OpenMP + MPI 编程 (六)Hybrid Program Template & Types of MPI Calls Among Threads

Hybrid Program Template

Start with MPI initialization

(Serial regions are executed by the
main thread of the MPI process)

Create OMP parallel regions within
each MPI process
MPI calls may be allowed here too
MPI rank is known to all threads

Call MPI in single-threaded regions

Finalize MPI

MPI_Init
...
MPI_Call
...
OMP parallel
...
MPI_Call
...
end parallel

...
MPI_Call
...
MPI_Finalize

Types of MPI Calls Among Threads

Single-threaded messaging

Call MPI from a serial region

  • Call MPI from a single thread
  • within a parallel region

Multi-threaded messaging

  • Call MPI from multiple threads
    within a parallel region
  • Requires an implementation of
    MPI that is thread-safe

MPI and Thread Safety

Consider thread safety when calling MPI from threads
Use MPI_Init_thread to determine/select MPI’s level of thread support:

  • Substitute MPI_Init_thread() for the usual call to MPI_Init()
  • MPI_Init_thread() is supported in MPI-2 and up

Thread safety is identified/controlled by MPI’s provided types:

  • Single means no multithreading
  • Funneled means only the main thread can call MPI
  • Serialized means multiple threads can call MPI, but only 1 call can be in progress at a time
  • Multiple means MPI is thread safe

Monotonic values are assigned to the corresponding MPI parameters:

MPI_THREAD_SINGLE < MPI_THREAD_FUNNELED < MPI_THREAD_SERIALIZED < MPI_THREAD_MULTIPLE

MPI-2 MPI_Init_thread

call MPI_Init_thread (                          irqd, ipvd, ierr)
int  MPI_Init_thread (int *argc, char ***argv, int rqd, int *pvd)
int  MPI::Init_thread(int& argc, char**& argv, int rqd)
  • Input: rqd, or “required” (integer)

    • Indicates the desired level of thread support
  • Output: pvd, or “provided” (integer)

    • Indicates the available level of thread support
  • If thread level rqd is supported, the call returns pvd = rqd.

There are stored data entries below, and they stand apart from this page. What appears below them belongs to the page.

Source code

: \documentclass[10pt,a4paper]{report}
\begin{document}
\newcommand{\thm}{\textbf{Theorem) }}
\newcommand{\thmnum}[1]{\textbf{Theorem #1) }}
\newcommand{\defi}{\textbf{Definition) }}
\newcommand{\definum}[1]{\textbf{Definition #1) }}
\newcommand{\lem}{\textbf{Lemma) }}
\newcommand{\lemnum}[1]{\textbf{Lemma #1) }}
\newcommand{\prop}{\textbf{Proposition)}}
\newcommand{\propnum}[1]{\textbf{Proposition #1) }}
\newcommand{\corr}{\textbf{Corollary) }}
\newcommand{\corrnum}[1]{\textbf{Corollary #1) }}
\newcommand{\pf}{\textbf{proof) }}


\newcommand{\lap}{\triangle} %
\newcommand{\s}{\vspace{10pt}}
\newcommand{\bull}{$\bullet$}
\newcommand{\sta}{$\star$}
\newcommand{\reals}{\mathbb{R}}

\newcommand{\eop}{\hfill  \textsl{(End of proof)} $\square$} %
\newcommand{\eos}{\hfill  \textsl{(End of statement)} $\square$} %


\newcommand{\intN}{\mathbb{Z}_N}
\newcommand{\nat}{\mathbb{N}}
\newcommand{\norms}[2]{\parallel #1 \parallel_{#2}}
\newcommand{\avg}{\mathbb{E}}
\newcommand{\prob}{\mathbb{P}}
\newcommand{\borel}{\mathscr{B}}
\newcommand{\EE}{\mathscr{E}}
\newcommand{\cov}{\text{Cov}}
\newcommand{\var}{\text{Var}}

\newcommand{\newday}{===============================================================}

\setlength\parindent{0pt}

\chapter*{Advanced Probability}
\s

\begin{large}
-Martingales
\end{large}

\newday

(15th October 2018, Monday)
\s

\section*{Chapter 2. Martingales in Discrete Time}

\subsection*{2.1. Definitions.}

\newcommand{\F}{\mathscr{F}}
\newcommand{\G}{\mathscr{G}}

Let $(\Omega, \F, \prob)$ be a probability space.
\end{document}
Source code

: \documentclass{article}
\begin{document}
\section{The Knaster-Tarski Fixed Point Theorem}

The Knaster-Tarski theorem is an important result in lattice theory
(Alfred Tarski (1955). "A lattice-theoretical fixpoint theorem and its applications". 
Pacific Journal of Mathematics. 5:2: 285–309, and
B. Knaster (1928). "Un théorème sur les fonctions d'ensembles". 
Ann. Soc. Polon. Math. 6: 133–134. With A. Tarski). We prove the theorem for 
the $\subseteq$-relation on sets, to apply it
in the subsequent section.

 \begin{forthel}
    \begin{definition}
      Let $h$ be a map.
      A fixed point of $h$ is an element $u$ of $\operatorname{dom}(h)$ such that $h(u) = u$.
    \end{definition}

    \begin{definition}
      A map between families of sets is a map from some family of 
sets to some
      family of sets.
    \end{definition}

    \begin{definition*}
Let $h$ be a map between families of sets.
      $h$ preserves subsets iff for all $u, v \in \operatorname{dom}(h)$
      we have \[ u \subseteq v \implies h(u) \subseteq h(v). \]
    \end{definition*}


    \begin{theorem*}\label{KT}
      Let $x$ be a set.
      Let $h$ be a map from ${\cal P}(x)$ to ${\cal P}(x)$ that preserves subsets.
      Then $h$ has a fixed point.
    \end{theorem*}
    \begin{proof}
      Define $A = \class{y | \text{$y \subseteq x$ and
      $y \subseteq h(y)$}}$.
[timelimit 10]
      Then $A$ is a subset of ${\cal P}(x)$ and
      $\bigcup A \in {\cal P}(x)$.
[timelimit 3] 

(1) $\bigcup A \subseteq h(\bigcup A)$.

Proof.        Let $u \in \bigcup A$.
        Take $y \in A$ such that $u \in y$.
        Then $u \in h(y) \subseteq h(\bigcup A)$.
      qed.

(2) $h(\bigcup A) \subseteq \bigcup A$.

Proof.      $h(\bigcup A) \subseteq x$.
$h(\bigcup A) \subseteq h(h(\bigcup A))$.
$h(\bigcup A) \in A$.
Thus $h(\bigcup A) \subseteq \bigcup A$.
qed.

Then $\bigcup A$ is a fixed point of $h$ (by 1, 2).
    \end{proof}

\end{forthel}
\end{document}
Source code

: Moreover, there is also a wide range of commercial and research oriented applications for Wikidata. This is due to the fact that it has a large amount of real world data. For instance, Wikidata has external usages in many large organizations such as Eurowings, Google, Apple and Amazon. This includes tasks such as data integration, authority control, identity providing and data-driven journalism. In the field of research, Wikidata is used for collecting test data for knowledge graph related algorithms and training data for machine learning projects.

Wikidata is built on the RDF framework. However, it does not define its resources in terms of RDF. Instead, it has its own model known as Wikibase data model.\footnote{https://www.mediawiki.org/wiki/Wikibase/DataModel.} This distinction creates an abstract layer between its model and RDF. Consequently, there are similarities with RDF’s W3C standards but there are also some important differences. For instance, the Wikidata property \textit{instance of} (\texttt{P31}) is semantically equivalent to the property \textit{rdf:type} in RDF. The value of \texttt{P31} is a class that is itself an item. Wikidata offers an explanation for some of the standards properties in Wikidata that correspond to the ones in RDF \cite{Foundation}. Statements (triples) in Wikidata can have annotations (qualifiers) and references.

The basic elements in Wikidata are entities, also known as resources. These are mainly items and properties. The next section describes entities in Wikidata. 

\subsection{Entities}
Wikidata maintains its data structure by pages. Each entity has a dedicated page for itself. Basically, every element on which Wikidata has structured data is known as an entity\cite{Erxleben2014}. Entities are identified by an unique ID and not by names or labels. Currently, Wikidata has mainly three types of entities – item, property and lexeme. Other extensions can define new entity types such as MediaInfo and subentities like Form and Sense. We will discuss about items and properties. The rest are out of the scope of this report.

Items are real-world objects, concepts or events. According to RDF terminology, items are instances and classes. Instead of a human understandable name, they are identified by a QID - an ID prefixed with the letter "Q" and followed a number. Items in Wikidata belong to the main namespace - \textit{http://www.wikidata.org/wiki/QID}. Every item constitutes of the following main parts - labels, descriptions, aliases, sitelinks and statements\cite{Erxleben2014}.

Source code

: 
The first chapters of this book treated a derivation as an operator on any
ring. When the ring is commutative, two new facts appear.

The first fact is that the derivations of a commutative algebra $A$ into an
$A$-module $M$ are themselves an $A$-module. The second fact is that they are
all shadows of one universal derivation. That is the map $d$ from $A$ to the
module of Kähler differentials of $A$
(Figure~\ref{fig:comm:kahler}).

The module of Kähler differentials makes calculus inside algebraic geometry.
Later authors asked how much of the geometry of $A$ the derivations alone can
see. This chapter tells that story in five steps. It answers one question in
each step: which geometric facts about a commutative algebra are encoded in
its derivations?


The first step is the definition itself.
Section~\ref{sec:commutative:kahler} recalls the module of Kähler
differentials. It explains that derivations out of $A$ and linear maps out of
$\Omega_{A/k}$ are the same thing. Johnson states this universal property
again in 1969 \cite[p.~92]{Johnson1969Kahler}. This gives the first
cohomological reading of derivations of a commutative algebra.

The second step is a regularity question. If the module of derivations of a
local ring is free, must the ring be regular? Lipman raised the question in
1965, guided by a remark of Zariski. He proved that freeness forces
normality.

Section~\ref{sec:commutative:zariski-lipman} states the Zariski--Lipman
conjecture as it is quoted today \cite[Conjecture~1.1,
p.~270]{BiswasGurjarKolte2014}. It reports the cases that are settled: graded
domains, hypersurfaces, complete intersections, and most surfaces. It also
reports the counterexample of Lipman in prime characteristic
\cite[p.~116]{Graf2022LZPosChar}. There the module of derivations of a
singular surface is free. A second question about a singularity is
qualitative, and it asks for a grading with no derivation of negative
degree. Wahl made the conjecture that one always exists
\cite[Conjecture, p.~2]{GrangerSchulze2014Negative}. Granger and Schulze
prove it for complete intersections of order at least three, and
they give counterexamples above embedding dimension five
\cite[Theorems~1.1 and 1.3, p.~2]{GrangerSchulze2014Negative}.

  • Otherwise, pvd returns the highest provided level of support.

Possible values for rqd and pvd:

Support LevelsDescription
MPI_THREAD_SINGLEOnly one thread will execute.
MPI_THREAD_FUNNELEDProcess may be multi-threaded, but only the main thread will make MPI calls (calls are “funneled” to main thread). Default
MPI_THREAD_SERIALIZEDProcess may be multi-threaded, and any thread can make MPI calls, but threads cannot execute MPI calls concurrently; they must take turns (MPI calls are “serialized”).
MPI_THREAD_MULTIPLEMultiple threads may call MPI, with no restriction.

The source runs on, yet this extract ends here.